National Grid is to trial same day procurement of frequency response in order to ensure ‘less forecastable’ technologies such as demand side response (DSR) can take part.
In a briefing note sent to industry late last month, acting head of business development Colm Murphy explained that the transmission system operator would hold the auctions every Friday morning from June 2019, with results published by early afternoon.
Over the two year trial, National Grid will procure four products – both high and low frequency dynamic response, and high and low frequency static response – with the first available delivery window to start at 11pm that day to suit the higher frequency response requirements of weekend periods.
Four-hourly Electricity Forward Agreement (EFA) blocks will be auctioned over the week, with providers able to nominate sequential blocks within the day as what the TSO has called ‘all-or-nothing’ bids.

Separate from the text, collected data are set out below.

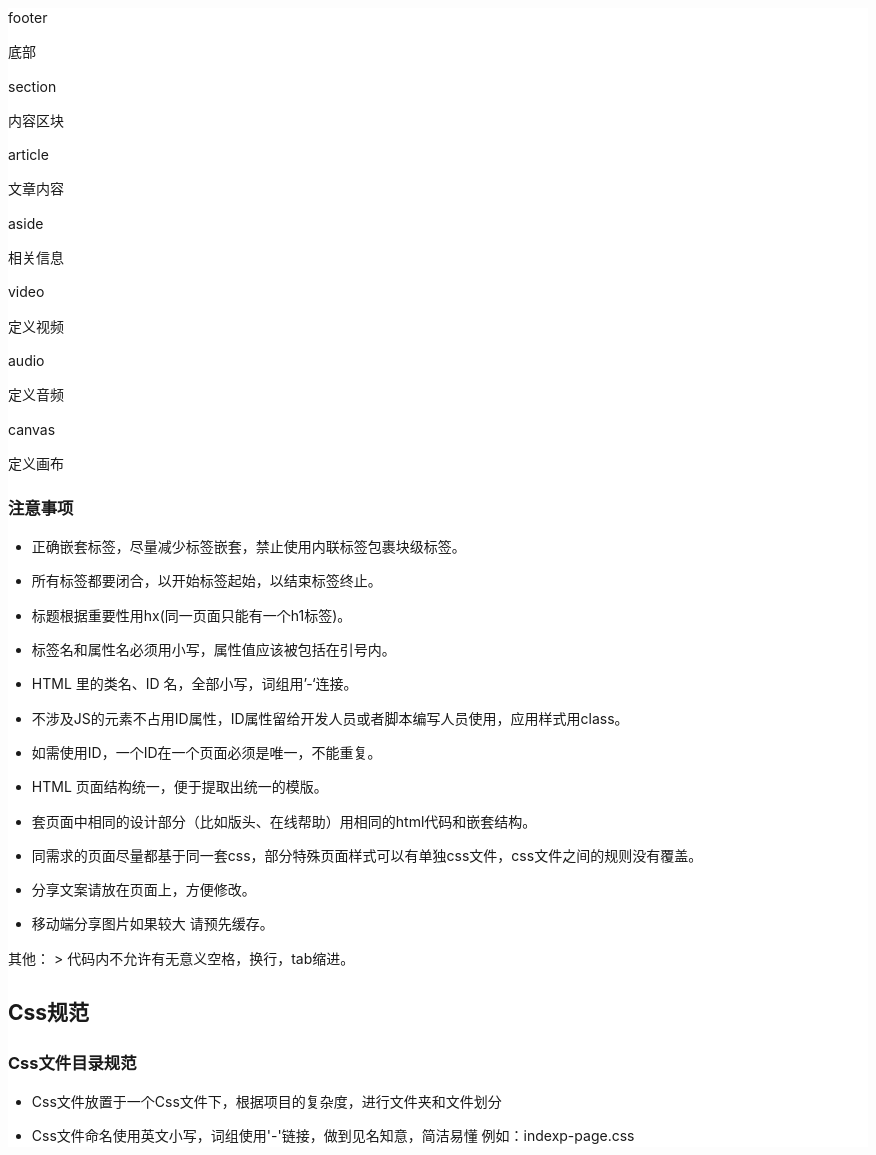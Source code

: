 footer

底部

section

内容区块

article

文章内容

aside

相关信息

video

定义视频

audio

定义音频

canvas

定义画布

### 注意事项

-   正确嵌套标签，尽量减少标签嵌套，禁止使用内联标签包裹块级标签。

-   所有标签都要闭合，以开始标签起始，以结束标签终止。

-   标题根据重要性用hx(同一页面只能有一个h1标签)。

-   标签名和属性名必须用小写，属性值应该被包括在引号内。

-   HTML 里的类名、ID 名，全部小写，词组用’-‘连接。

-   不涉及JS的元素不占用ID属性，ID属性留给开发人员或者脚本编写人员使用，应用样式用class。

-   如需使用ID，一个ID在一个页面必须是唯一，不能重复。

-   HTML 页面结构统一，便于提取出统一的模版。

-   套页面中相同的设计部分（比如版头、在线帮助）用相同的html代码和嵌套结构。

-   同需求的页面尽量都基于同一套css，部分特殊页面样式可以有单独css文件，css文件之间的规则没有覆盖。

-   分享文案请放在页面上，方便修改。

-   移动端分享图片如果较大 请预先缓存。

其他： \> 代码内不允许有无意义空格，换行，tab缩进。

## **Css规范**

### Css文件目录规范

-   Css文件放置于一个Css文件下，根据项目的复杂度，进行文件夹和文件划分

-   Css文件命名使用英文小写，词组使用'-'链接，做到见名知意，简洁易懂
    例如：indexp-page.css
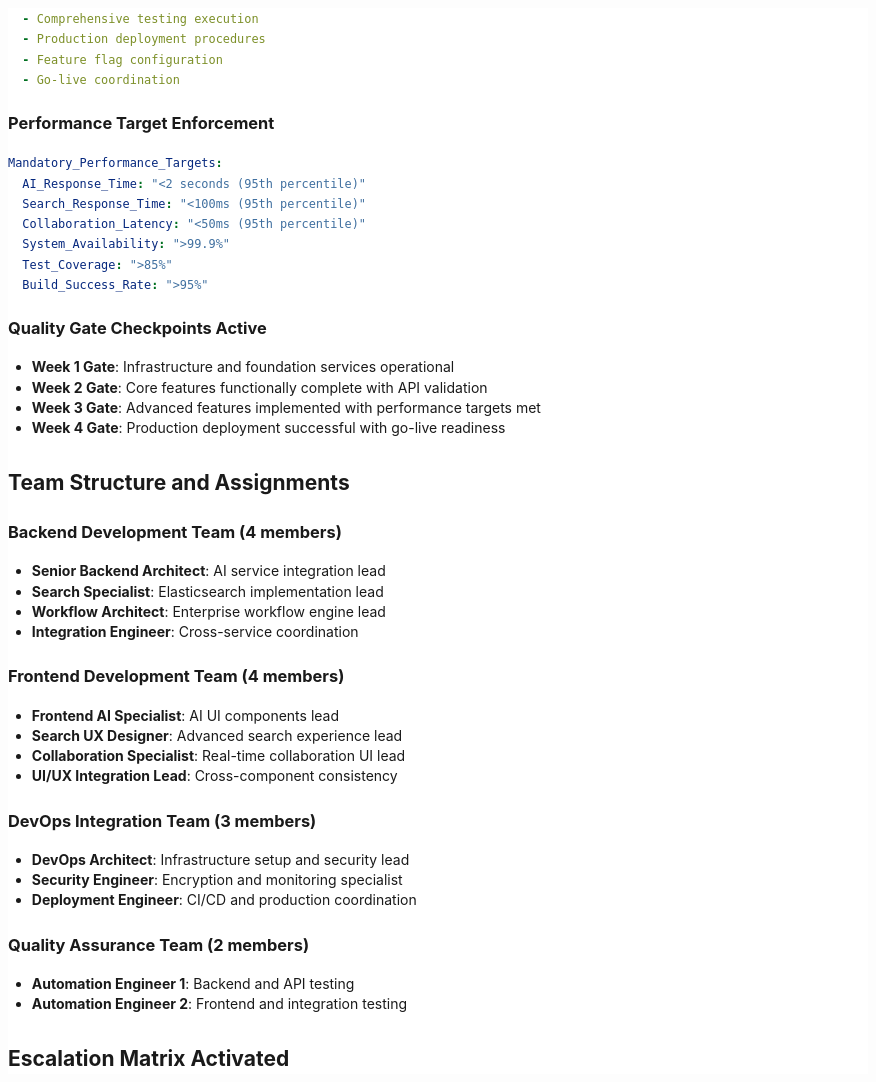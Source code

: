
 ```yaml
  - Comprehensive testing execution
  - Production deployment procedures
  - Feature flag configuration
  - Go-live coordination
```

### Performance Target Enforcement
```yaml
Mandatory_Performance_Targets:
  AI_Response_Time: "<2 seconds (95th percentile)"
  Search_Response_Time: "<100ms (95th percentile)"  
  Collaboration_Latency: "<50ms (95th percentile)"
  System_Availability: ">99.9%"
  Test_Coverage: ">85%"
  Build_Success_Rate: ">95%"
```

### Quality Gate Checkpoints Active
- **Week 1 Gate**: Infrastructure and foundation services operational
- **Week 2 Gate**: Core features functionally complete with API validation
- **Week 3 Gate**: Advanced features implemented with performance targets met
- **Week 4 Gate**: Production deployment successful with go-live readiness

## Team Structure and Assignments

### Backend Development Team (4 members)
- **Senior Backend Architect**: AI service integration lead
- **Search Specialist**: Elasticsearch implementation lead  
- **Workflow Architect**: Enterprise workflow engine lead
- **Integration Engineer**: Cross-service coordination

### Frontend Development Team (4 members)
- **Frontend AI Specialist**: AI UI components lead
- **Search UX Designer**: Advanced search experience lead
- **Collaboration Specialist**: Real-time collaboration UI lead
- **UI/UX Integration Lead**: Cross-component consistency

### DevOps Integration Team (3 members)
- **DevOps Architect**: Infrastructure setup and security lead
- **Security Engineer**: Encryption and monitoring specialist
- **Deployment Engineer**: CI/CD and production coordination

### Quality Assurance Team (2 members)
- **Automation Engineer 1**: Backend and API testing
- **Automation Engineer 2**: Frontend and integration testing

## Escalation Matrix Activated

National Grid will publish its buy order requirements ahead of auctions to provide transparency to the market over what it will be procuring, laying out information on its needs for the following week.
The auction trial is the latest example of work being done by National Grid under its System Needs & Product Strategy (SNaPS) which began in June 2017 to reform how the TSO procures balancing services.
In the letter, dated 31 August 2018, Murphy explained that ultimately, the aim is “to move procurement of all balancing products closer to real time”, but that “a firm foundation and understanding of potential benefits and pitfalls” was first needed to facilitate this change.
The long-awaited move towards real time procurement has been welcomed by DSR provider Open Energi, which says the new strategy should help to level the playing field across technologies able to provide frequency response.
Head of markets and policy Sebastian Blake said: “Real-time procurement of frequency response will help to increase participation of clean, low-cost flexibility from distributed energy resources and is a vital step towards creating a level playing field for these services to compete with large generation – who currently hold sole access to real-time balancing markets.”
Similar to the introduction of a new web-based system already used to procure fast reserve services, National Grid has said it will seek to engage with providers on the development of a new platform to roll out across its services.
Such a system was used in July to dispatch ancillary services using battery storage in the first example of the new system being implemented across its reserve products. Following the success of this first dispatch, National Grid confirmed that similar procurement practices would be rolled out to other services across 2018/19.